We in the disabled community should control our own narratives
No one should criticize us for what we do or don't disclose of our illness
While scrolling through social media this morning, I learned that the rapper Fat Joe’s eldest son, Joey, is autistic. He wished his son a happy birthday and posted a nice message.
The first comment I saw was from someone complaining that Fat Joe has never spoken about his son (which isn’t true, by the way) or spoken up about autism. That made me think of a similar scenario with another celebrity.
More specifically, the 1993 Sports Illustrated article about then-NFL quarterback Boomer Esiason and his son, Gunnar, came to mind. Gunnar at the time was newly diagnosed with cystic fibrosis (CF). Sports writer Frank Deford, who lost his daughter Alexis to CF, urged Esiason, once an NFL most valuable player, to be the face of the disease so that cystic fibrosis patients could receive funding for the research needed for care and even a cure.
Esiason took on the challenge, forming a nonprofit dedicated to helping the CF community and making public his son’s journey with the disease.
Because the internet wasn’t widely available in 1993, Esiason and his family probably didn’t face criticism and cyberbullying to the degree Fat Joe has. It’s an unfair reality of life with a disease that we can’t talk about our lives without others on social media criticizing us for the way we tell our health stories, how frequently they’re told, and how private or public we are about them.
We all should be allowed to control our narratives, sharing as much as we’d like in whatever way we feel we need to, and doing it without fear or harassment from others.
My journey in sharing my story
I’ve talked about it a bit before, but back in 2010, I was bullied for having CF. The constant harassment wasn’t done much in person, but rather online via the website Formspring. People could leave comments or questions about me (and my disease) anonymously or put their name and face to it, but mostly they stuck with the former while saying terrible things. It crushed me inside to realize people could be so cruel to someone fighting a disease, especially since these were people I knew, even if they did choose to hide.
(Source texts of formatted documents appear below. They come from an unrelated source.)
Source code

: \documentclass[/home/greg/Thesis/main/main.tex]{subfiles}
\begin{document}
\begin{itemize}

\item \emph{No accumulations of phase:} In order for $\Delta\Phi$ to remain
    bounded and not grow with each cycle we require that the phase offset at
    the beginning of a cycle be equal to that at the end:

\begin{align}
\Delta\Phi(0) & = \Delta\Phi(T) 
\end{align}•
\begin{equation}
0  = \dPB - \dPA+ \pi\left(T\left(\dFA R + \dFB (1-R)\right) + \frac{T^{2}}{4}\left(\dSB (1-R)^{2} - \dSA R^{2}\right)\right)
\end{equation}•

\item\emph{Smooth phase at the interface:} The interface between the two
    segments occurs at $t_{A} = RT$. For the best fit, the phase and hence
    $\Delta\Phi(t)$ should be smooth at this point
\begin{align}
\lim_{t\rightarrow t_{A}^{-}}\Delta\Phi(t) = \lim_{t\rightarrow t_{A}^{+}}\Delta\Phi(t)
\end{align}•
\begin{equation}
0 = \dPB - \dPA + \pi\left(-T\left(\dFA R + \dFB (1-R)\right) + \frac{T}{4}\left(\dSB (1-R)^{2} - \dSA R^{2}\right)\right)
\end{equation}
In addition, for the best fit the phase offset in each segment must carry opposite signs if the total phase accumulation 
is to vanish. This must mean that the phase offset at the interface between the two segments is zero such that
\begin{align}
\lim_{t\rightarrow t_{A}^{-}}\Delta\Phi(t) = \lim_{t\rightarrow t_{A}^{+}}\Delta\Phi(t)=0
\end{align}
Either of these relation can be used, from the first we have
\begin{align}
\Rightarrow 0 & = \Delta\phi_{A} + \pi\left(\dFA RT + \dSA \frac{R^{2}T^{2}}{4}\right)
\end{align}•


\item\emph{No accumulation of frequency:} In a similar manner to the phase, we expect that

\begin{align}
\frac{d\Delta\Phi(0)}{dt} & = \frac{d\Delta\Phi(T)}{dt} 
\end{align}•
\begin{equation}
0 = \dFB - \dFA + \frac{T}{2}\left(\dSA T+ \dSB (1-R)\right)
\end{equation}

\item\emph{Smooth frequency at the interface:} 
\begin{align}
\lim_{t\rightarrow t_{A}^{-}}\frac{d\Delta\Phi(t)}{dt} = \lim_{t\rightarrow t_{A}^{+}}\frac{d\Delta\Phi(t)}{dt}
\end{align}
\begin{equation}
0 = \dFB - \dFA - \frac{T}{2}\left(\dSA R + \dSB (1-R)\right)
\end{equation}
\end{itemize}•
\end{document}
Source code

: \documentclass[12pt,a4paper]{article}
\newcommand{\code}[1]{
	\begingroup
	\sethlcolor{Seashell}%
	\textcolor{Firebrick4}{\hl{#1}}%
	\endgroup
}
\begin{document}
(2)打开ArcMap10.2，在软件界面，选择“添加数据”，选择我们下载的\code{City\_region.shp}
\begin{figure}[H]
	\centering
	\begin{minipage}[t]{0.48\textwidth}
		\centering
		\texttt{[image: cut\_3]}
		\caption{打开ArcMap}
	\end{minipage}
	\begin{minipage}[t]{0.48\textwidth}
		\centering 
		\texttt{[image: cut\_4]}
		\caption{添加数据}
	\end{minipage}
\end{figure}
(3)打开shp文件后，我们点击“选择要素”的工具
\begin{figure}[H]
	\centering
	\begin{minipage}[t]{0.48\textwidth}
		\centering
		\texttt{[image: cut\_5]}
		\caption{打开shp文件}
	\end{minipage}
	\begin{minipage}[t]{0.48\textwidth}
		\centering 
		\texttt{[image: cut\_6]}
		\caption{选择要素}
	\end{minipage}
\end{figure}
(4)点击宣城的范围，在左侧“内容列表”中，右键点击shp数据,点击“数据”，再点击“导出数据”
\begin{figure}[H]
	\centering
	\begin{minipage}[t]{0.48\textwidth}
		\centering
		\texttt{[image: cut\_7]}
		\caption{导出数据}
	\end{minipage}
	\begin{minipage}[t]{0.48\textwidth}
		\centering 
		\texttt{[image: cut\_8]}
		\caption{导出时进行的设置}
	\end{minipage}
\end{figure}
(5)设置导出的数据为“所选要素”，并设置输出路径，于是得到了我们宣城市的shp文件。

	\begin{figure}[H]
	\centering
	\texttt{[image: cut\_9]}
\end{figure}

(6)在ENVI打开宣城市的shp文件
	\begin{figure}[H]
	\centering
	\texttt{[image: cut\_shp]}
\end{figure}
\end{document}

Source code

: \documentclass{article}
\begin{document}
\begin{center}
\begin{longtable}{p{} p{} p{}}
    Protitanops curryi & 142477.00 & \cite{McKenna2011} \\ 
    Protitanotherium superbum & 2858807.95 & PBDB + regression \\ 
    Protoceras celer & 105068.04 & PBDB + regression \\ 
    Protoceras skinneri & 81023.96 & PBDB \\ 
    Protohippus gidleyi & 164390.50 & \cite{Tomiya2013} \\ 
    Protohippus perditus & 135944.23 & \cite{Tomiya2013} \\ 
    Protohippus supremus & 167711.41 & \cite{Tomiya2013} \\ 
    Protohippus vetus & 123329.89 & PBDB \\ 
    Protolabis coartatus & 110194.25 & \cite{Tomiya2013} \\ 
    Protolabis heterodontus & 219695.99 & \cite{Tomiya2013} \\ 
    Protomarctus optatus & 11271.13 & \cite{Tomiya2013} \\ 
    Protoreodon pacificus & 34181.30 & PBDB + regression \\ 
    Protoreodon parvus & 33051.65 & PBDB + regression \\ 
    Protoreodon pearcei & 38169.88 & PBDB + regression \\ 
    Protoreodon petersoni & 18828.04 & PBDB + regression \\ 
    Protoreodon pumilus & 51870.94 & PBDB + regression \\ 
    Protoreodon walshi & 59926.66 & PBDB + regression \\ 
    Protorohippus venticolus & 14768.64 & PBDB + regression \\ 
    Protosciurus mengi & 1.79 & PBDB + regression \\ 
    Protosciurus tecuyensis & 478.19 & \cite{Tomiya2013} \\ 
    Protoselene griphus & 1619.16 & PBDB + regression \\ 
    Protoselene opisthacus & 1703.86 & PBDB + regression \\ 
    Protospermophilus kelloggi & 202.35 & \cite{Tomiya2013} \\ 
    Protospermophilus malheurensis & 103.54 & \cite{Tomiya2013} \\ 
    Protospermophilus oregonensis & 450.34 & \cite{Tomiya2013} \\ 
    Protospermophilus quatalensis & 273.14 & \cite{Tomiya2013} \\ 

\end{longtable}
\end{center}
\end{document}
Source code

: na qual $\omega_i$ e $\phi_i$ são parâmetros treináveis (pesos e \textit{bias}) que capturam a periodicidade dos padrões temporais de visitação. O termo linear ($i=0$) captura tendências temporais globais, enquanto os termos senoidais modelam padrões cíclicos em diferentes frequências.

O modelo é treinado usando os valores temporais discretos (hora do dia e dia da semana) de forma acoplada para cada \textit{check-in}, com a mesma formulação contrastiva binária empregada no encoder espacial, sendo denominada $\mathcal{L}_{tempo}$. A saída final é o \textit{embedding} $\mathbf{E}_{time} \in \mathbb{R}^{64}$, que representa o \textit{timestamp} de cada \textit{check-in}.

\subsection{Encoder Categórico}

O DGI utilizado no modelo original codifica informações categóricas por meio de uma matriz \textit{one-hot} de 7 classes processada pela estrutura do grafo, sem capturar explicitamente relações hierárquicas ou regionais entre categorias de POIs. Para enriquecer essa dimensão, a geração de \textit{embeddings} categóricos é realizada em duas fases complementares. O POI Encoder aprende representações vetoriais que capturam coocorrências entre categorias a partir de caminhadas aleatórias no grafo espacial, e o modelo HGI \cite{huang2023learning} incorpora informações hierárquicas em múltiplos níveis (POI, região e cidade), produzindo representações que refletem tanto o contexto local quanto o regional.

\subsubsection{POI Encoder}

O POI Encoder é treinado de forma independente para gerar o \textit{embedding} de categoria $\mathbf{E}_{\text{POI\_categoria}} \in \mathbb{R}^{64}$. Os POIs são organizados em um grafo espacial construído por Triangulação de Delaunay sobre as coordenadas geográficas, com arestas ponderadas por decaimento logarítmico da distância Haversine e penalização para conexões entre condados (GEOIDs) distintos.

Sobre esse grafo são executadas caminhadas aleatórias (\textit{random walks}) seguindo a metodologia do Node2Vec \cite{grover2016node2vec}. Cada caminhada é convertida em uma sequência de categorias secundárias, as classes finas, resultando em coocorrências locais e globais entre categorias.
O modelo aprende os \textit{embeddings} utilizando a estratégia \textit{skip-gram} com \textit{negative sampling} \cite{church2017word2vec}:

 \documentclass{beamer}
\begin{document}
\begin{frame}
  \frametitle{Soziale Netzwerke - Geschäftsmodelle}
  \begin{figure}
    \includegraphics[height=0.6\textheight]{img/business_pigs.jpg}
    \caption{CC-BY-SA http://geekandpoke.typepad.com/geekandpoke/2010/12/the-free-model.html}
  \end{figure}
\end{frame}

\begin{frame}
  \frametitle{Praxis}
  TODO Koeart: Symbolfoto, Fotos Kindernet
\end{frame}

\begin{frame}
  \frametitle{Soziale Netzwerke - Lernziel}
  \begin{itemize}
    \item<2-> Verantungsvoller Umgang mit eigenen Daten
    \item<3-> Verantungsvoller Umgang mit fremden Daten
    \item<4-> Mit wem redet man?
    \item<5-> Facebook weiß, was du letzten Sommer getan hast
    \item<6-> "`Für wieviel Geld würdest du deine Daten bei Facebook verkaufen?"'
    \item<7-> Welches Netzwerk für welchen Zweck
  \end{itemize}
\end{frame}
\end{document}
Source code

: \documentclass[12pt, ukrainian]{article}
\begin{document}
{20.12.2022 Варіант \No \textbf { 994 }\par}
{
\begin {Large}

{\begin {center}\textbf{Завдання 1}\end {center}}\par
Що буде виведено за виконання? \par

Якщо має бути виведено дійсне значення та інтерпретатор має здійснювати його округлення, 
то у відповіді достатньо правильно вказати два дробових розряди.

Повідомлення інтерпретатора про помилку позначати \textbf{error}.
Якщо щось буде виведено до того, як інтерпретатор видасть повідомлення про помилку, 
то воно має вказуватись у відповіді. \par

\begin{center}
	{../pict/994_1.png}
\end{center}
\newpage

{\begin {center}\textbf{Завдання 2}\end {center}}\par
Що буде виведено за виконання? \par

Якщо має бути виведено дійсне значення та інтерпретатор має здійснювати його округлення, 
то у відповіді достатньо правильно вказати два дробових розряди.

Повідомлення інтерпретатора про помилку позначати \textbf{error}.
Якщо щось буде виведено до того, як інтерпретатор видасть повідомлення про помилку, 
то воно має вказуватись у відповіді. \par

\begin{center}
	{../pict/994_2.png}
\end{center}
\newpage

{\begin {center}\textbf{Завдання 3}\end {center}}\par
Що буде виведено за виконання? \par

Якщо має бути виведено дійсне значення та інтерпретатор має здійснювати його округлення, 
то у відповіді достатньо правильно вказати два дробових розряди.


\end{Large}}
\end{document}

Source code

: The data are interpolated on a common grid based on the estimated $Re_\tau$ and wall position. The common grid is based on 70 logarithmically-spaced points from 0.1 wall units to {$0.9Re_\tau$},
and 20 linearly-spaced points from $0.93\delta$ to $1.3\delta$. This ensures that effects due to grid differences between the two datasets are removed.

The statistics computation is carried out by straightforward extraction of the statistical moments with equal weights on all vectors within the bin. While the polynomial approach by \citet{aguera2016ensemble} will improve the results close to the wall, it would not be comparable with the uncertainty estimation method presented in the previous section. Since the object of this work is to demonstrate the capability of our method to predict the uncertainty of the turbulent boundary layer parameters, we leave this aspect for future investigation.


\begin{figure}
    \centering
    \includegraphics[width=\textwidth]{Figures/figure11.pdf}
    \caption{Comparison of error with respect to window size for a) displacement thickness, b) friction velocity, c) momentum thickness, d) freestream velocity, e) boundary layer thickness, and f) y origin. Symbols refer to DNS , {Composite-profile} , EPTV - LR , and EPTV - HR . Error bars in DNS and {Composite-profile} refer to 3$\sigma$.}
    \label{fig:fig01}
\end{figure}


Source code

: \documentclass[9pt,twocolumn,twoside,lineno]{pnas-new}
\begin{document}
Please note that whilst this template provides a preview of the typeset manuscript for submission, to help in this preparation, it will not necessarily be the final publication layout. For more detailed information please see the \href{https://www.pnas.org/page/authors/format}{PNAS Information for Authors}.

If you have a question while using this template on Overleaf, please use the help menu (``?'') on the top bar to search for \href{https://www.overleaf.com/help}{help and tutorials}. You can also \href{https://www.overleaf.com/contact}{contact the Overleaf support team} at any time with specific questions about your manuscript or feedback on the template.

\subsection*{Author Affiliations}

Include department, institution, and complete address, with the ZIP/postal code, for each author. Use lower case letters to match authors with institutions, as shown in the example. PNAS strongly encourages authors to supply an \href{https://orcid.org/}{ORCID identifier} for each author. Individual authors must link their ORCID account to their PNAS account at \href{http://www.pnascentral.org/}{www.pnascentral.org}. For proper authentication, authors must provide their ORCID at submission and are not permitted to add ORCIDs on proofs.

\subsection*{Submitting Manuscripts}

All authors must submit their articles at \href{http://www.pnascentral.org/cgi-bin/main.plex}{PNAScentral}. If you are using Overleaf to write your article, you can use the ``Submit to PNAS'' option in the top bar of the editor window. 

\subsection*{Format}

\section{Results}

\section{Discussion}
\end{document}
Roughly sometime around 2019, when I was sick with sepsis, I decided to start sharing more about my life with CF online, both within the CF community and among friends, family, and others around the world. Because the community was welcoming, I felt more and more comfortable talking about the effect that CF has on my life and some of my daily battles. Eventually, I became so at ease with the process that I applied to write this column.
Because of the online harassment I once dealt with, however, I’m still incredibly wary of participating in things like Ask Me Anything, aka AMA, on Instagram. People tend to be more cruel or tactless on social media platforms.
The general public is going to know only what I’m comfortable sharing in regards to my life with CF. That’s my right. No one else has a right to how I tell my story.
A community of storytelling diversity
Most people with CF have their own story on why they are or aren’t open in sharing their struggle. Some, like me, are cautious while others have responded to bullying through defiant vulnerability, speaking openly about their struggles online or in person.
I think it’s great that other people with CF can be so free and open, seemingly talking online about anything and everything CF in their lives. I wish I were that comfortable talking about everything CF-related, but I’m not.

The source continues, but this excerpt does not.